Phillies players discuss speed and gray areas of new pitch clock rule


CLEARWATER, Fla. -- In their first spring training game under MLB's new rules, the Phillies beat the Yankees 7-4 in a game that included 17 hits. 

It lasted just 2 hours, 34 minutes.

Get used to it. Games are going to be quicker. Maybe significantly quicker.

MLB has instituted a pitch clock for 2023 and beyond. A pitcher has 15 seconds to deliver the ball with the bases empty or 20 seconds with the bases occupied. A hitter must be in the box and facing the pitcher with no less than eight seconds remaining. Padres star Manny Machado was penalized on Friday for not doing so, resulting in an auto-strike.

There were no major issues for the Phillies and Yankees on Saturday. There was one violation on the afternoon when a Yankees reliever threw a warmup pitch with fewer than 30 seconds left coming back from a break. He was docked a ball, the inverse of Machado having a strike called against him for not being prepared on time.

Taking the temperature of several Phillies hitters, some think the pitch clock rules will be more difficult for pitchers. Josh Harrison, who started at second base Saturday, thinks it gives the pitchers a bit more control than the hitters.

"It was very fast," Harrison said. "My first at-bat, the first two pitches, very fast. I took the first, swung at the second and was like, man, that pitch was kinda quick. I even called time before the next pitch. You only get one chance to call time. Well, I got two strikes the first two pitches so let me call time and try to slow it down a little bit.

"Pitchers have a lot of control with the time. There were a couple pitches here where it felt like the ball was held a little bit. So you've got to choose your one (timeout) wisely."

The Phillies used the early days of camp to prepare their players for the pitch clock, but a game situation, even a spring training game, is a different speed than batting practice.

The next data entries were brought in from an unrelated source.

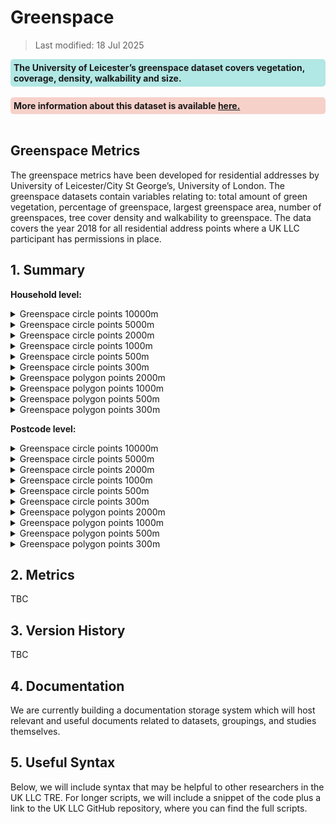 # Greenspace 


>Last modified: 18 Jul 2025

<div style="background-color: rgba(0, 178, 169, 0.3); padding: 5px; border-radius: 5px;"><strong>The University of Leicester’s greenspace dataset covers vegetation, coverage, density, walkability and size.</strong></div>  
<br>

<div style="background-color: rgba(229, 106, 84, 0.3); padding: 5px; border-radius: 5px;"><strong>More information about this dataset is available <a href="Understanding_greenspace.html" target="_blank">here.</a></strong></div>  
<br>

## Greenspace Metrics

The greenspace metrics have been developed for residential addresses by University of Leicester/City St George’s, University of London. The greenspace datasets contain variables relating to: total amount of green vegetation, percentage of greenspace, largest greenspace area, number of greenspaces, tree cover density and walkability to greenspace. The data covers the year 2018 for all residential address points where a UK LLC participant has permissions in place.

## 1. Summary 

**Household level:**

<details>
  <summary> Greenspace circle points 10000m</summary>

This dataset contains greenspace metrics that are available for a 10000m circular buffer around participant addresses.

| **Dataset Descriptor**             | **Dataset-specific Information**                                                                                                                                                           |
|-----------------------------------|---------------------------------------------------------------------------------------------------------------------------------------------------------------------------------------------|
| Name of dataset in TRE            | greenspace_circle_points_10000m_hh                                                                                                                                                             |
| Citation (APA)                    | TBC | 
| Download citation                 |                                                                                                 |
| Owner                             | University of Leicester                                                                                                                                                                     |
| Temporal coverage                 | 1990-2020                                                                                                                                                                                  |
| Geographical coverage             | United Kingdom                                                                                                                                                                           |
| Key link                          | https://le.ac.uk/people/sarah-johnson                                                                                               |
| Keywords                          | Greenspace, Environment, Walkability                                                                                                                                                            |
| Participant count                 | TBC                                                                                                                                                                                            |
| Number of variables               | TBC                                                                                                                                                                                           |
| Number of observations            | TBC                                                                                                                                                                                           |
| Latest extract date               | TBC                                                                                                                                                                                             |
| Specific restrictions to data use | TBC                                                                                                                                                                                           |
| Build a data request              | TBC                                                                                                                                                                                            |
| Version                           | 
1                                                                                                                                                                                           | 

**Variables:**
TBC

</details>

<details>
  <summary> Greenspace circle points 5000m</summary>

This dataset contains greenspace metrics that are available for a 5000m circular buffer around participant addresses.

| **Dataset Descriptor**             | **Dataset-specific Information**                                                                                                                                                           |
|-----------------------------------|---------------------------------------------------------------------------------------------------------------------------------------------------------------------------------------------|
| Name of dataset in TRE            | greenspace_circle_points_5000m_hh                                                                                                                                                              |
| Citation (APA)                    | TBC|
| Download citation                 | TBC                                                                                                |
| Owner                             | University of Leicester                                                                                                                                                                     |
| Temporal coverage                 | 1990-2020                                                                                                                                                                                  |
| Geographical coverage             | United Kingdom                                                                                                                                                                           |
| Key link                          | https://le.ac.uk/people/sarah-johnson                                                                                               |
| Keywords                          | Greenspace, Environment, Walkability                                                                                                                                                            |
| Participant count                 | TBC                                                                                                                                                                                            |
| Number of variables               | TBC                                                                                                                                                                                            |
| Number of observations            | TBC                                                                                                                                                                                            |
| Latest extract date               | TBC                                                                                                                                                                                            |
| Specific restrictions to data use | TBC                                                                                                                                                                                            |
| Build a data request              | TBC                                                                                                                                                                                            |
| Version                           | 
1                                                                                                                                                                                           | 

**Variables:**
TBC

</details>

<details>
  <summary> Greenspace circle points 2000m</summary>

This dataset contains greenspace metrics that are available for a 2000m circular buffer around participant addresses.

| **Dataset Descriptor**             | **Dataset-specific Information**                                                                                                                                                           |
|-----------------------------------|---------------------------------------------------------------------------------------------------------------------------------------------------------------------------------------------|
| Name of dataset in TRE            | greenspace_circle_points_2000m_hh                                                                                                                                                              |
| Citation (APA)                    | TBC|
| Download citation                 | TBC                                                                                                |
| Owner                             | University of Leicester                                                                                                                                                                     |
| Temporal coverage                 | 1990-2020                                                                                                                                                                                  |
| Geographical coverage             | United Kingdom                                                                                                                                                                           |
| Key link                          | https://le.ac.uk/people/sarah-johnson                                                                                               |
| Keywords                          | Greenspace, Environment, Walkability                                                                                                                                                            |
| Participant count                 | TBC                                                                                                                                                                                            |
| Number of variables               | TBC                                                                                                                                                                                            |
| Number of observations            | TBC                                                                                                                                                                                            |
| Latest extract date               | TBC                                                                                                                                                                                            |
| Specific restrictions to data use | TBC                                                                                                                                                                                            |
| Build a data request              | TBC                                                                                                                                                                                            |
| Version                           |1                                                                                                                                                                                           | 

**Variables:**
TBC

</details>

<details>
  <summary> Greenspace circle points 1000m</summary>

This dataset contains greenspace metrics that are available for a 1000m circular buffer around participant addresses.

| **Dataset Descriptor**             | **Dataset-specific Information**                                                                                                                                                           |
|-----------------------------------|---------------------------------------------------------------------------------------------------------------------------------------------------------------------------------------------|
| Name of dataset in TRE            | greenspace_circle_points_1000m_hh                                                                                                                                                              |
| Citation (APA)                    | TBC|
| Download citation                 | TBC                                                                                                |
| Owner                             | University of Leicester                                                                                                                                                                     |
| Temporal coverage                 | 1990-2020                                                                                                                                                                                  |
| Geographical coverage             | United Kingdom                                                                                                                                                                           |
| Key link                          | https://le.ac.uk/people/sarah-johnson                                                                                               |
| Keywords                          | Greenspace, Environment, Walkability                                                                                                                                                            |
| Participant count                 | TBC                                                                                                                                                                                           |
| Number of variables               | TBC                                                                                                                                                                                            |
| Number of observations            | TBC                                                                                                                                                                                            |
| Latest extract date               | TBC                                                                                                                                                                                            |
| Specific restrictions to data use | TBC                                                                                                                                                                                            |
| Build a data request              | TBC                                                                                                                                                                                            |
| Version                           | 1                                                                                                                                                                                           | 

**Variables:**
TBC

</details>

<details>
  <summary> Greenspace circle points 500m</summary>

This dataset contains greenspace metrics that are available for a 500m circular buffer around participant addresses.

| **Dataset Descriptor**             | **Dataset-specific Information**                                                                                                                                                           |
|-----------------------------------|---------------------------------------------------------------------------------------------------------------------------------------------------------------------------------------------|
| Name of dataset in TRE            | greenspace_circle_points_500m_hh                                                                                                                                                              |
| Citation (APA)                    | TBC|
| Download citation                 | TBC                                                                                                |
| Owner                             | University of Leicester                                                                                                                                                                     |
| Temporal coverage                 | 1990-2020                                                                                                                                                                                  |
| Geographical coverage             | United Kingdom                                                                                                                                                                           |
| Key link                          | https://le.ac.uk/people/sarah-johnson                                                                                               |
| Keywords                          | Greenspace, Environment, Walkability                                                                                                                                                            |
| Participant count                 | TBC                                                                                                                                                                                            |
| Number of variables               | TBC                                                                                                                                                                                            |
| Number of observations            | TBC                                                                                                                                                                                            |
| Latest extract date               | TBC                                                                                                                                                                                            |
| Specific restrictions to data use | TBC                                                                                                                                                                                            |
| Build a data request              | TBC                                                                                                                                                                                            |
| Version                           | 1                                                                                                                                                                                           | 

**Variables:**
TBC

</details>

<details>
  <summary> Greenspace circle points 300m</summary>

This dataset contains greenspace metrics that are available for a 300m circular buffer around participant addresses.

| **Dataset Descriptor**             | **Dataset-specific Information**                                                                                                                                                           |
|-----------------------------------|---------------------------------------------------------------------------------------------------------------------------------------------------------------------------------------------|
| Name of dataset in TRE            | greenspace_circle_points_300m_hh                                                                                                                                                              |
| Citation (APA)                    | TBC|
| Download citation                 | TBC                                                                                                |
| Owner                             | University of Leicester                                                                                                                                                                     |
| Temporal coverage                 | 1990-2020                                                                                                                                                                                  |
| Geographical coverage             | United Kingdom                                                                                                                                                                           |
| Key link                          | https://le.ac.uk/people/sarah-johnson                                                                                               |
| Keywords                          | Greenspace, Environment, Walkability                                                                                                                                                            |
| Participant count                 | TBC                                                                                                                                                                                           |
| Number of variables               | TBC                                                                                                                                                                                           |
| Number of observations            | TBC                                                                                                                                                                                            |
| Latest extract date               | TBC                                                                                                                                                                                            |
| Specific restrictions to data use | TBC                                                                                                                                                                                            |
| Build a data request              | TBC                                                                                                                                                                                            |
| Version                           | 
1                                                                                                                                                                                           | 

**Variables:**
TBC

</details>

<details>
  <summary> Greenspace polygon points 2000m </summary>

This dataset contains greenspace metrics that are available for a 2000m distance along a road and path network from a specific participant address point.

| **Dataset Descriptor**             | **Dataset-specific Information**                                                                                                                                                           |
|-----------------------------------|---------------------------------------------------------------------------------------------------------------------------------------------------------------------------------------------|
| Name of dataset in TRE            | greespace_polygon_points_2000m_hh                                                                                                                                                               |
| Citation (APA)                    | TBC|
| Download citation                 | TBC                                                                                                |
| Owner                             | University of Leicester                                                                                                                                                                     |
| Temporal coverage                 | 1990-2020                                                                                                                                                                                  |
| Geographical coverage             | United Kingdom                                                                                                                                                                           |
| Key link                          | https://le.ac.uk/people/sarah-johnson                                                                                               |
| Keywords                          | Greenspace, Environment, Walkability                                                                                                                                                            |
| Participant count                 | TBC                                                                                                                                                                                            |
| Number of variables               | TBC                                                                                                                                                                                            |
| Number of observations            | TBC                                                                                                                                                                                            |
| Latest extract date               | TBC                                                                                                                                                                                            |
| Specific restrictions to data use | TBC                                                                                                                                                                                            |
| Build a data request              | TBC                                                                                                                                                                                            |
| Version                           | 
1                                                                                                                                                                                           | 

**Variables:**
TBC

</details>

<details>
  <summary> Greenspace polygon points 1000m </summary>

This dataset contains greenspace metrics that are available for a 1000m distance along a road and path network from a specific participant address point.

| **Dataset Descriptor**             | **Dataset-specific Information**                                                                                                                                                           |
|-----------------------------------|---------------------------------------------------------------------------------------------------------------------------------------------------------------------------------------------|
| Name of dataset in TRE            | greespace_polygon_points_1000m_hh                                                                                                                                                               |
| Citation (APA)                    | TBC|
| Download citation                 | TBC                                                                                                |
| Owner                             | University of Leicester                                                                                                                                                                     |
| Temporal coverage                 | 1990-2020                                                                                                                                                                                  |
| Geographical coverage             | United Kingdom                                                                                                                                                                           |
| Key link                          | https://le.ac.uk/people/sarah-johnson                                                                                               |
| Keywords                          | Greenspace, Environment, Walkability                                                                                                                                                            |
| Participant count                 | TBC                                                                                                                                                                                            |
| Number of variables               | TBC                                                                                                                                                                                            |
| Number of observations            | TBC                                                                                                                                                                                            |
| Latest extract date               | TBC                                                                                                                                                                                            |
| Specific restrictions to data use | TBC                                                                                                                                                                                            |
| Build a data request              | TBC                                                                                                                                                                                            |
| Version                           | 
1                                                                                                                                                                                           | 

**Variables:**
TBC

</details>

<details>
  <summary> Greenspace polygon points 500m </summary>

This dataset contains greenspace metrics that are available for a 500m distance along a road and path network from a specific participant address point.

| **Dataset Descriptor**             | **Dataset-specific Information**                                                                                                                                                           |
|-----------------------------------|---------------------------------------------------------------------------------------------------------------------------------------------------------------------------------------------|
| Name of dataset in TRE            | greespace_polygon_points_500m_hh                                                                                                                                                               |
| Citation (APA)                    | TBC|
| Download citation                 | TBC                                                                                                |
| Owner                             | University of Leicester                                                                                                                                                                     |
| Temporal coverage                 | 1990-2020                                                                                                                                                                                  |
| Geographical coverage             | United Kingdom                                                                                                                                                                           |
| Key link                          | https://le.ac.uk/people/sarah-johnson                                                                                               |
| Keywords                          | Greenspace, Environment, Walkability                                                                                                                                                            |
| Participant count                 | TBC                                                                                                                                                                                            |
| Number of variables               | TBC                                                                                                                                                                                            |
| Number of observations            | TBC                                                                                                                                                                                            |
| Latest extract date               | TBC                                                                                                                                                                                            |
| Specific restrictions to data use | TBC                                                                                                                                                                                            |
| Build a data request              | TBC                                                                                                                                                                                            |
| Version                           | TBC
1                                                                                                                                                                                           | 

**Variables:**
TBC

</details>

<details>
  <summary> Greenspace polygon points 300m </summary>

This dataset contains greenspace metrics that are available for a 300m distance along a road and path network from a specific participant address point.

| **Dataset Descriptor**             | **Dataset-specific Information**                                                                                                                                                           |
|-----------------------------------|---------------------------------------------------------------------------------------------------------------------------------------------------------------------------------------------|
| Name of dataset in TRE            | greespace_polygon_points_300m_hh                                                                                                                                                               |
| Citation (APA)                    | TBC|
| Download citation                 | TBC                                                                                                |
| Owner                             | University of Leicester                                                                                                                                                                     |
| Temporal coverage                 | 1990-2020                                                                                                                                                                                  |
| Geographical coverage             | United Kingdom                                                                                                                                                                           |
| Key link                          | https://le.ac.uk/people/sarah-johnson                                                                                               |
| Keywords                          | Greenspace, Environment, Walkability                                                                                                                                                            |
| Participant count                 | TBC                                                                                                                                                                                            |
| Number of variables               | TBC                                                                                                                                                                                            |
| Number of observations            | TBC                                                                                                                                                                                            |
| Latest extract date               | TBC                                                                                                                                                                                            |
| Specific restrictions to data use | TBC                                                                                                                                                                                            |
| Build a data request              | TBC                                                                                                                                                                                            |
| Version                           | 
1                                                                                                                                                                                           | 

**Variables:**
TBC

</details>

**Postcode level:**

<details>
  <summary> Greenspace circle points 10000m</summary>

This dataset contains greenspace metrics that are available for a 10000m circular buffer around participant postcodes.

| **Dataset Descriptor**             | **Dataset-specific Information**                                                                                                                                                           |
|-----------------------------------|---------------------------------------------------------------------------------------------------------------------------------------------------------------------------------------------|
| Name of dataset in TRE            | greenspace_circle_points_10000m_pc                                                                                                                                                             |
| Citation (APA)                    | TBC|
| Download citation                 | TBC                                                                                                |
| Owner                             | University of Leicester                                                                                                                                                                     |
| Temporal coverage                 | 1990-2020                                                                                                                                                                                  |
| Geographical coverage             | United Kingdom                                                                                                                                                                           |
| Key link                          | https://le.ac.uk/people/sarah-johnson                                                                                               |
| Keywords                          | Greenspace, Environment, Walkability                                                                                                                                                            |
| Participant count                 | TBC                                                                                                                                                                                            |
| Number of variables               | TBC                                                                                                                                                                                            |
| Number of observations            | TBC                                                                                                                                                                                            |
| Latest extract date               | TBC                                                                                                                                                                                            |
| Specific restrictions to data use | TBC                                                                                                                                                                                            |
| Build a data request              | TBC                                                                                                                                                                                            |
| Version                           |
1                                                                                                                                                                                           | 

**Variables:**
TBC

</details>

<details>
  <summary> Greenspace circle points 5000m</summary>

This dataset contains greenspace metrics that are available for a 5000m circular buffer around participant postcodes.

| **Dataset Descriptor**             | **Dataset-specific Information**                                                                                                                                                           |
|-----------------------------------|---------------------------------------------------------------------------------------------------------------------------------------------------------------------------------------------|
| Name of dataset in TRE            | greenspace_circle_points_5000m_pc                                                                                                                                                              |
| Citation (APA)                    | TBC|
| Download citation                 | TBC                                                                                                |
| Owner                             | University of Leicester                                                                                                                                                                     |
| Temporal coverage                 | 1990-2020                                                                                                                                                                                  |
| Geographical coverage             | United Kingdom                                                                                                                                                                           |
| Key link                          | https://le.ac.uk/people/sarah-johnson                                                                                               |
| Keywords                          | Greenspace, Environment, Walkability                                                                                                                                                            |
| Participant count                 | TBC                                                                                                                                                                                            |
| Number of variables               | TBC                                                                                                                                                                                            |
| Number of observations            | TBC                                                                                                                                                                                            |
| Latest extract date               | TBC                                                                                                                                                                                            |
| Specific restrictions to data use | TBC                                                                                                                                                                                            |
| Build a data request              | TBC                                                                                                                                                                                            |
| Version                           | 
1                                                                                                                                                                                           | 

**Variables:**
TBC

</details>

<details>
  <summary> Greenspace circle points 2000m</summary>

This dataset contains greenspace metrics that are available for a 2000m circular buffer around participant postcodes.

| **Dataset Descriptor**             | **Dataset-specific Information**                                                                                                                                                           |
|-----------------------------------|---------------------------------------------------------------------------------------------------------------------------------------------------------------------------------------------|
| Name of dataset in TRE            | greenspace_circle_points_2000m_pc                                                                                                                                                              |
| Citation (APA)                    | TBC|
| Download citation                 | TBC                                                                                                |
| Owner                             | University of Leicester                                                                                                                                                                     |
| Temporal coverage                 | 1990-2020                                                                                                                                                                                  |
| Geographical coverage             | United Kingdom                                                                                                                                                                           |
| Key link                          | https://le.ac.uk/people/sarah-johnson                                                                                               |
| Keywords                          | Greenspace, Environment, Walkability                                                                                                                                                            |
| Participant count                 | TBC                                                                                                                                                                                            |
| Number of variables               | TBC                                                                                                                                                                                            |
| Number of observations            | TBC                                                                                                                                                                                            |
| Latest extract date               | TBC                                                                                                                                                                                            |
| Specific restrictions to data use | TBC                                                                                                                                                                                            |
| Build a data request              | TBC                                                                                                                                                                                            |
| Version                           | 
1                                                                                                                                                                                           | 

**Variables:**
TBC
</details>

<details>
  <summary> Greenspace circle points 1000m</summary>

This dataset contains greenspace metrics that are available for a 1000m circular buffer around participant postcodes.

| **Dataset Descriptor**             | **Dataset-specific Information**                                                                                                                                                           |
|-----------------------------------|---------------------------------------------------------------------------------------------------------------------------------------------------------------------------------------------|
| Name of dataset in TRE            | greenspace_circle_points_1000m_pc                                                                                                                                                              |
| Citation (APA)                    | TBC|
| Download citation                 | TBC                                                                                               |
| Owner                             | University of Leicester                                                                                                                                                                     |
| Temporal coverage                 | 1990-2020                                                                                                                                                                                  |
| Geographical coverage             | United Kingdom                                                                                                                                                                           |
| Key link                          | https://le.ac.uk/people/sarah-johnson                                                                                               |
| Keywords                          | Greenspace, Environment, Walkability                                                                                                                                                            |
| Participant count                 | TBC                                                                                                                                                                                            |
| Number of variables               | TBC                                                                                                                                                                                            |
| Number of observations            | TBC                                                                                                                                                                                            |
| Latest extract date               | TBC                                                                                                                                                                                            |
| Specific restrictions to data use | TBC                                                                                                                                                                                            |
| Build a data request              | TBC                                                                                                                                                                                            |
| Version                           | 
1                                                                                                                                                                                           | 

**Variables:**
TBC

</details>

<details>
  <summary> Greenspace circle points 500m</summary>

This dataset contains greenspace metrics that are available for a 500m circular buffer around participant postcodes.

| **Dataset Descriptor**             | **Dataset-specific Information**                                                                                                                                                           |
|-----------------------------------|---------------------------------------------------------------------------------------------------------------------------------------------------------------------------------------------|
| Name of dataset in TRE            | greenspace_circle_points_500m_pc                                                                                                                                                              |
| Citation (APA)                    | TBC|
| Download citation                 | TBC                                                                                                |
| Owner                             | University of Leicester                                                                                                                                                                     |
| Temporal coverage                 | 1990-2020                                                                                                                                                                                  |
| Geographical coverage             | United Kingdom                                                                                                                                                                           |
| Key link                          | https://le.ac.uk/people/sarah-johnson                                                                                               |
| Keywords                          | Greenspace, Environment, Walkability                                                                                                                                                            |
| Participant count                 | TBC                                                                                                                                                                                            |
| Number of variables               | TBC                                                                                                                                                                                            |
| Number of observations            | TBC                                                                                                                                                                                            |
| Latest extract date               | TBC                                                                                                                                                                                            |
| Specific restrictions to data use | TBC                                                                                                                                                                                            |
| Build a data request              | TBC                                                                                                                                                                                            |
| Version                           | 
1                                                                                                                                                                                           | 

**Variables:**
TBC

</details>

<details>
  <summary> Greenspace circle points 300m</summary>

This dataset contains greenspace metrics that are available for a 300m circular buffer around participant postcodes.

| **Dataset Descriptor**             | **Dataset-specific Information**                                                                                                                                                           |
|-----------------------------------|---------------------------------------------------------------------------------------------------------------------------------------------------------------------------------------------|
| Name of dataset in TRE            | greenspace_circle_points_300m_pc                                                                                                                                                              |
| Citation (APA)                    | TBC|
| Download citation                 | TBC                                                                                                |
| Owner                             | University of Leicester                                                                                                                                                                     |
| Temporal coverage                 | 1990-2020                                                                                                                                                                                  |
| Geographical coverage             | United Kingdom                                                                                                                                                                           |
| Key link                          | https://le.ac.uk/people/sarah-johnson                                                                                               |
| Keywords                          | Greenspace, Environment, Walkability                                                                                                                                                            |
| Participant count                 | TBC                                                                                                                                                                                            |
| Number of variables               | TBC                                                                                                                                                                                            |
| Number of observations            | TBC                                                                                                                                                                                            |
| Latest extract date               | TBC                                                                                                                                                                                            |
| Specific restrictions to data use | TBC                                                                                                                                                                                            |
| Build a data request              | TBC                                                                                                                                                                                            |
| Version                           | 
1                                                                                                                                                                                           | 

**Variables:**
TBC

</details>

<details>
  <summary> Greenspace polygon points 2000m </summary>

This dataset contains greenspace metrics that are available for a 2000m distance along a road and path network from a specific participant postcodes.

| **Dataset Descriptor**             | **Dataset-specific Information**                                                                                                                                                           |
|-----------------------------------|---------------------------------------------------------------------------------------------------------------------------------------------------------------------------------------------|
| Name of dataset in TRE            | greespace_polygon_points_2000m_pc                                                                                                                                                               |
| Citation (APA)                    | TBC|
| Download citation                 | TBC                                                                                                |
| Owner                             | University of Leicester                                                                                                                                                                     |
| Temporal coverage                 | 1990-2020                                                                                                                                                                                  |
| Geographical coverage             | United Kingdom                                                                                                                                                                           |
| Key link                          | https://le.ac.uk/people/sarah-johnson                                                                                               |
| Keywords                          | Greenspace, Environment, Walkability                                                                                                                                                            |
| Participant count                 | TBC                                                                                                                                                                                            |
| Number of variables               | TBC                                                                                                                                                                                            |
| Number of observations            | TBC                                                                                                                                                                                            |
| Latest extract date               | TBC                                                                                                                                                                                            |
| Specific restrictions to data use | TBC                                                                                                                                                                                            |
| Build a data request              | TBC                                                                                                                                                                                            |
| Version                           | 
1                                                                                                                                                                                           | 

**Variables:**
TBC

</details>

<details>
  <summary> Greenspace polygon points 1000m </summary>

This dataset contains greenspace metrics that are available for a 1000m distance along a road and path network from a specific participant postcodes.

| **Dataset Descriptor**             | **Dataset-specific Information**                                                                                                                                                           |
|-----------------------------------|---------------------------------------------------------------------------------------------------------------------------------------------------------------------------------------------|
| Name of dataset in TRE            | greespace_polygon_points_1000m_pc                                                                                                                                                               |
| Citation (APA)                    | TBC|
| Download citation                 | TBC                                                                                                |
| Owner                             | University of Leicester                                                                                                                                                                     |
| Temporal coverage                 | 1990-2020                                                                                                                                                                                  |
| Geographical coverage             | United Kingdom                                                                                                                                                                           |
| Key link                          | https://le.ac.uk/people/sarah-johnson                                                                                               |
| Keywords                          | Greenspace, Environment, Walkability                                                                                                                                                            |
| Participant count                 | TBC                                                                                                                                                                                            |
| Number of variables               | TBC                                                                                                                                                                                            |
| Number of observations            | TBC                                                                                                                                                                                            |
| Latest extract date               | TBC                                                                                                                                                                                            |
| Specific restrictions to data use | TBC                                                                                                                                                                                            |
| Build a data request              | TBC                                                                                                                                                                                            |
| Version                           | 
1                                                                                                                                                                                           | 

**Variables:**
TBC

</details>

<details>
  <summary> Greenspace polygon points 500m </summary>

This dataset contains greenspace metrics that are available for a 500m distance along a road and path network from a specific participant postcodes.

| **Dataset Descriptor**             | **Dataset-specific Information**                                                                                                                                                           |
|-----------------------------------|---------------------------------------------------------------------------------------------------------------------------------------------------------------------------------------------|
| Name of dataset in TRE            | greespace_polygon_points_500m_pc                                                                                                                                                               |
| Citation (APA)                    | TBC|
| Download citation                 | TBC                                                                                                |
| Owner                             | University of Leicester                                                                                                                                                                     |
| Temporal coverage                 | 1990-2020                                                                                                                                                                                  |
| Geographical coverage             | United Kingdom                                                                                                                                                                           |
| Key link                          | https://le.ac.uk/people/sarah-johnson                                                                                               |
| Keywords                          | Greenspace, Environment, Walkability                                                                                                                                                            |
| Participant count                 | TBC                                                                                                                                                                                            |
| Number of variables               | TBC                                                                                                                                                                                            |
| Number of observations            | TBC                                                                                                                                                                                            |
| Latest extract date               | TBC                                                                                                                                                                                            |
| Specific restrictions to data use | TBC                                                                                                                                                                                            |
| Build a data request              | TBC                                                                                                                                                                                            |
| Version                           | 
1                                                                                                                                                                                           | 

**Variables:**
TBC

</details>

<details>
  <summary> Greenspace polygon points 300m </summary>

This dataset contains greenspace metrics that are available for a 300m distance along a road and path network from a specific participant postcodes.

| **Dataset Descriptor**             | **Dataset-specific Information**                                                                                                                                                           |
|-----------------------------------|---------------------------------------------------------------------------------------------------------------------------------------------------------------------------------------------|
| Name of dataset in TRE            | greespace_polygon_points_300m_pc                                                                                                                                                               |
| Citation (APA)                    | TBC|
| Download citation                 | TBC                                                                                                |
| Owner                             | University of Leicester                                                                                                                                                                     |
| Temporal coverage                 | 1990-2020                                                                                                                                                                                  |
| Geographical coverage             | United Kingdom                                                                                                                                                                           |
| Key link                          | https://le.ac.uk/people/sarah-johnson                                                                                               |
| Keywords                          | Greenspace, Environment, Walkability                                                                                                                                                            |
| Participant count                 | TBC                                                                                                                                                                                            |
| Number of variables               | TBC                                                                                                                                                                                            |
| Number of observations            | TBC                                                                                                                                                                                            |
| Latest extract date               | TBC                                                                                                                                                                                            |
| Specific restrictions to data use | TBC                                                                                                                                                                                            |
| Build a data request              | TBC                                                                                                                                                                                            |
| Version                           | 
1                                                                                                                                                                                           | 

**Variables:**
TBC
</details>

## 2. Metrics 
TBC

## 3. Version History 
TBC 

## 4. Documentation 

We are currently building a documentation storage system which will host relevant and useful documents related to datasets, groupings, and studies themselves. 

## 5. Useful Syntax 

Below, we will include syntax that may be helpful to other researchers in the UK LLC TRE. For longer scripts, we will include a snippet of the code plus a link to the UK LLC GitHub repository, where you can find the full scripts.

Harrison cited two scenarios in particular that differed from what the Phillies have done in BP. 

"I think it's something that's going to be an adjustment for a lot of us because there's still, I don't want to say gray area, but there's still things we didn't get to see during live BPs, like fouling a ball off the catcher's facemask," he said. "We're up there ready to hit but we don't realize sometimes they have a malfunction. 

"You're gonna have some things within reason like a long foul ball, outfielder just ran. In live BP, we're back in the box, but it's like, oh we have to wait on this guy. ... All things that I'm not worried about, I'm just going to go out there and compete and as you continue to get into games, you'll get that feel for the timing of how much time in between pitches. 

"Even though it felt quick, I still felt like the time of game, 17 hits and it was still two hours. You've gotta get in there and compete. Sometimes it can rush you, but that's the game within the game that everybody's gotta get used to."

Jake Cave, who had two hits and an outfield assist as he tries to crack the Phils' opening-day bench, is one player who already feels used to the changes. The minor leagues adopted the pitch clock last season and Cave spent half the season in Triple A.

"I got accustomed to it. I think it sucks at times, honestly, but at the same time, the game's going to go by quicker, a little more action," he said. "But it doesn't really affect me, I think it's going to affect the pitchers more, in my opinion, maybe some of the guys that are real slow in the box. But I feel like you can foul a pitch off ... like today, I didn't have to rush or anything and still felt like I had plenty of time in between pitches."

Brandon Marsh did have to hustle up to the plate to lead off the bottom of the first inning. Players are used to coming off the field and talking to teammates in the dugout about what kind of stuff the pitcher has. Gotta be quicker with those conversations.

"It went great, it seems like both teams have done some work on this," manager Rob Thomson said. "Quick game. It was 2 hours, 34 minutes and the first three innings took an hour. That felt normal, then it really sped up after that. We'll get used to it."

The best pitcher on the afternoon was reliever Andrew Baker, whose fastball hit 102 mph last summer. He struck out two and induced a popup. He's likely to begin the season in the upper minors but is a name to remember. He might be able to help the Phillies at some point in 2023.

Outfielder/third baseman Weston Wilson, a 28-year-old with 2,410 minor-league plate appearances, was the offensive standout for the Phils. He went 2 for 2 with a two-run homer, a two-run double and a walk. Marsh reached base all three times with two singles and a walk.

It was a split-squad day for the Phillies. Another portion of the team lost, 4-2, to the Tigers in Lakeland. Nick Castellanos, Dalton Guthrie, Scott Kingery and Kody Clemens played in the game. Left-hander Michael Plassmeyer, a candidate for the Phillies' final rotation spot, started and pitched two scoreless innings.

The Phils have another game in Clearwater Sunday against the Twins. Andrew Bellatti gets the ball in the first inning.